I must have been around 27.

Living in a shared second-story apartment with my buddy, Chad, in the heart of the Wicker Park neighborhood of Chicago.

If you’ve ever seen the movie High Fidelity with Jack Black, that was Wicker Park in the 90s. Hip, gritty, a block from “dangerous” in any direction.

I was lonely then.

Searching for what would come next.

I’d had my ass handed to me in Los Angeles. Naively hauling my Oldsmobile-trunk-sized life all the way to the Pacific only to find that talent was far inferior to connections there, and I was still too insecure to properly develop either.
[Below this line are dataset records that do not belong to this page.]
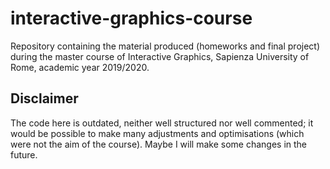 # interactive-graphics-course
Repository containing the material produced (homeworks and final project) during the master course of Interactive Graphics, Sapienza University of Rome, academic year 2019/2020. 

## Disclaimer
The code here is outdated, neither well structured nor well commented; it would be possible to make many adjustments and optimisations (which were not the aim of the course). Maybe I will make some changes in the future. 
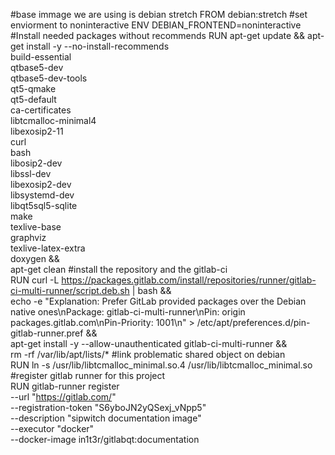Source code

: #base immage we are using is debian stretch
	FROM debian:stretch
#set enviorment to noninteractive
	ENV DEBIAN_FRONTEND=noninteractive
#Install needed packages without recommends	
	RUN apt-get update && apt-get install -y --no-install-recommends \
	build-essential \
	qtbase5-dev \
	qtbase5-dev-tools \
	qt5-qmake \
	qt5-default \
	ca-certificates \
	libtcmalloc-minimal4 \
	libexosip2-11 \
	curl \
	bash \
	libosip2-dev \
	libssl-dev \
	libexosip2-dev \
	libsystemd-dev \
	libqt5sql5-sqlite \
	make \
	texlive-base \
	graphviz \
	texlive-latex-extra \
	doxygen && \
	apt-get clean
#install the repository and the gitlab-ci   
	RUN curl -L https://packages.gitlab.com/install/repositories/runner/gitlab-ci-multi-runner/script.deb.sh | bash && \
	echo -e "Explanation: Prefer GitLab provided packages over the Debian native ones\nPackage: gitlab-ci-multi-runner\nPin: origin packages.gitlab.com\nPin-Priority: 1001\n" > /etc/apt/preferences.d/pin-gitlab-runner.pref && \
	apt-get install -y --allow-unauthenticated gitlab-ci-multi-runner && \
	rm -rf /var/lib/apt/lists/* 
#link problematic shared object on debian	
	RUN ln -s /usr/lib/libtcmalloc_minimal.so.4 /usr/lib/libtcmalloc_minimal.so
#register gitlab runner for this project	
	RUN gitlab-runner register \
	  --url "https://gitlab.com/" \
 	 --registration-token "S6yboJN2yQSexj_vNpp5" \
 	 --description "sipwitch documentation image" \
 	 --executor "docker" \
 	 --docker-image in1t3r/gitlabqt:documentation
So, at this point, I’m back in Chicago because my best friends and best times were there, but now isn’t then anymore and I’m existing in this sort of half-dream in between of knowing who I am or what I should be trying to be.

Roaming the sidewalks of Wicker Park, searching.
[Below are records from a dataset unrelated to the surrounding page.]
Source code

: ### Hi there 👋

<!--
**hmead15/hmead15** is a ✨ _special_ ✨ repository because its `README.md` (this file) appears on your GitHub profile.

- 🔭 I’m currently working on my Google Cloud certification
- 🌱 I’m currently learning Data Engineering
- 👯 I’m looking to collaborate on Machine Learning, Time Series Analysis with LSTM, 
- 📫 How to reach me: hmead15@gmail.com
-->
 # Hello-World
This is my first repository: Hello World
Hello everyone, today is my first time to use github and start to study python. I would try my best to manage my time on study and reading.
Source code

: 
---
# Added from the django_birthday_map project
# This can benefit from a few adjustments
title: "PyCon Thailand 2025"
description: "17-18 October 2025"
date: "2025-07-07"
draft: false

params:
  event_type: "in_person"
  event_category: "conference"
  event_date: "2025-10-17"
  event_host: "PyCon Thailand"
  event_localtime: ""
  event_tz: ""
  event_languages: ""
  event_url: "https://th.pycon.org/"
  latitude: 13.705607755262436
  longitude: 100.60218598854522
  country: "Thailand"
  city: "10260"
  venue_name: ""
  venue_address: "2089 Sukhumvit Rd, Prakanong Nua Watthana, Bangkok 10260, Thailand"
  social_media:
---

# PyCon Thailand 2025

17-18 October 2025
One freezing day, I slipped through the door of a recycled clothing store and started aimlessly sifting through the racks for something cool and affordable.

The shop was warm inside with a mix of late morning sunlight creeping in the front window and lamplight towards the back.

The savory scent of a single stick of incense blending into the fading memories of well-worn fabrics discarded by their once proud owners, or their heirs. Estate pickers maybe?

A woman emerged from the back to greet me with the casual confidence of a shop owner who is there to help, but not to sell. 

She’ll be here all day, every day. This is her space. You are welcome, but not needed.  

She had a kind of subtle beauty that runs deeper than aesthetics. Her looks represented her full being. No show. Pure presence.

I said hello, “Cool shop.”

I like it,” she smiled. “Take your time. There’s more in the back, if you need a certain size I can look for you.”

“Thanks,” I muttered.

When you exist in a time of your life with no intimacy, you constantly dream of intimacy.

Inside that relaxed shop, the lone visitor, in from the cold, soaking in the snug reality this lovely stranger had created from her very soul…

I felt a moment of intimacy that sent my curious mind reeling into fantasy.

Not a creepy “show me the backroom” fantasy, but a hazy longing for connection. 

Silent riffing dreamlike scenes of slow dinners, easy conversation, laughing through long stories; those rare and beautiful moments of intimacy that appear through joyous happenstance and drop a rainbow bookmark into the gray reality of our unpolished memoirs.

As I stood there, browsing aimlessly, immersed in deep curiosity about the fanciful shopkeeper; her actual life, her quirks, her joys, her demons, her opinions, her history, her ambitions…

Jeff Buckley’s “Lover You Should’ve Come Over” began playing over the lone speaker wired above a shelf of carefully curated old books. 

The song’s first heartbreaking accordion notes fading into the languid snare snap that establishes the gut-wrenching feel of Jeff’s moaning lyrics.

Looking out the door I see the rain
Fall upon the funeral mourners

Parading in a wake of sad relations
As their shoes fill up with water

Building to the crushing pre-chorus:

Sometimes a man gets carried away
When he feels like should be having his fun
Much too blind to see the damage he’s done
Sometimes a man must awake to find that
Really he has no one

Hardly anyone knew about Jeff Buckley then, beyond the fact that, at 30, he had drowned in the Mississippi River taking a celebratory swim before recording his next record. 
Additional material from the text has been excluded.